→ **Task to complete**
Go through the entries below and report how many lines contain the string "width". Nothing but the number is wanted.

Data shown: Begin

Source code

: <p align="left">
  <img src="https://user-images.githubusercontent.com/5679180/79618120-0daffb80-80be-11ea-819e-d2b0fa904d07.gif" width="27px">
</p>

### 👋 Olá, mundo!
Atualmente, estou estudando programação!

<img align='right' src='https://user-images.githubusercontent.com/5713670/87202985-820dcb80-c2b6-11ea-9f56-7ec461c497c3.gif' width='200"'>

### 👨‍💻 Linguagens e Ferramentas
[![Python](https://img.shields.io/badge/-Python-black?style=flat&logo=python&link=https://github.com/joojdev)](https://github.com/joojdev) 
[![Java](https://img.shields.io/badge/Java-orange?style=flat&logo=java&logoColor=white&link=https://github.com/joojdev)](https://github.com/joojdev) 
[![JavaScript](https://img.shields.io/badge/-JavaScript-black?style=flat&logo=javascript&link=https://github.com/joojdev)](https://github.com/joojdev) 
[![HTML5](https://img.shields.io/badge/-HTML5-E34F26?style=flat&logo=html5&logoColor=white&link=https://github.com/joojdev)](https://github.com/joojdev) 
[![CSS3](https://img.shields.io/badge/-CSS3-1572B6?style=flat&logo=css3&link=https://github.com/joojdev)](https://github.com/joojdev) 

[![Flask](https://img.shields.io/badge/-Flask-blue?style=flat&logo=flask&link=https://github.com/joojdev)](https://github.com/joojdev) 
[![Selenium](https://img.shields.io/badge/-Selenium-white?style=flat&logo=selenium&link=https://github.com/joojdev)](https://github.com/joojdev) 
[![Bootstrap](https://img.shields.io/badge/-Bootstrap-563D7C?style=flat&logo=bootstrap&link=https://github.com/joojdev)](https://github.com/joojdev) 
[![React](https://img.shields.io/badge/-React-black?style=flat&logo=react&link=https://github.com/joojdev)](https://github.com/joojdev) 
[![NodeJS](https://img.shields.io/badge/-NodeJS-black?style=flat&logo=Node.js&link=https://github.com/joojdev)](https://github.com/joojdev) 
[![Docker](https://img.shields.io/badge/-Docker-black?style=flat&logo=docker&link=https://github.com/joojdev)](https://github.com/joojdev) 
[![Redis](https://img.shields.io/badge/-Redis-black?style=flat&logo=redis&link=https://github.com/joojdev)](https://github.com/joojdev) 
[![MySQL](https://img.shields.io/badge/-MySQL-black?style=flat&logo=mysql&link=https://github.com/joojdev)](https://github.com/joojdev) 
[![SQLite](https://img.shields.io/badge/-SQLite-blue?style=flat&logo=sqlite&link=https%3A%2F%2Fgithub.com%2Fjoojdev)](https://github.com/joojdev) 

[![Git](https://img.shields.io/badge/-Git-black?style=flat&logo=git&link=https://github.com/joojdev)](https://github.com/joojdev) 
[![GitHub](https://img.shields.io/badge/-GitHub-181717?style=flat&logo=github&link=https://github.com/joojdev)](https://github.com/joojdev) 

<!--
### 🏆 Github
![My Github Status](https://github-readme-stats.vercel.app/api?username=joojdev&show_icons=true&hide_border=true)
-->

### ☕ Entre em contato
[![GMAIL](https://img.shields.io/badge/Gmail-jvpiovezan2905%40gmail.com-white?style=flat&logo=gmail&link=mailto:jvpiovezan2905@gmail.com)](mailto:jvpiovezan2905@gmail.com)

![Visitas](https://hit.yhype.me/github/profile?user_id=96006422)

Data shown: End

→ **Exercise answer**
2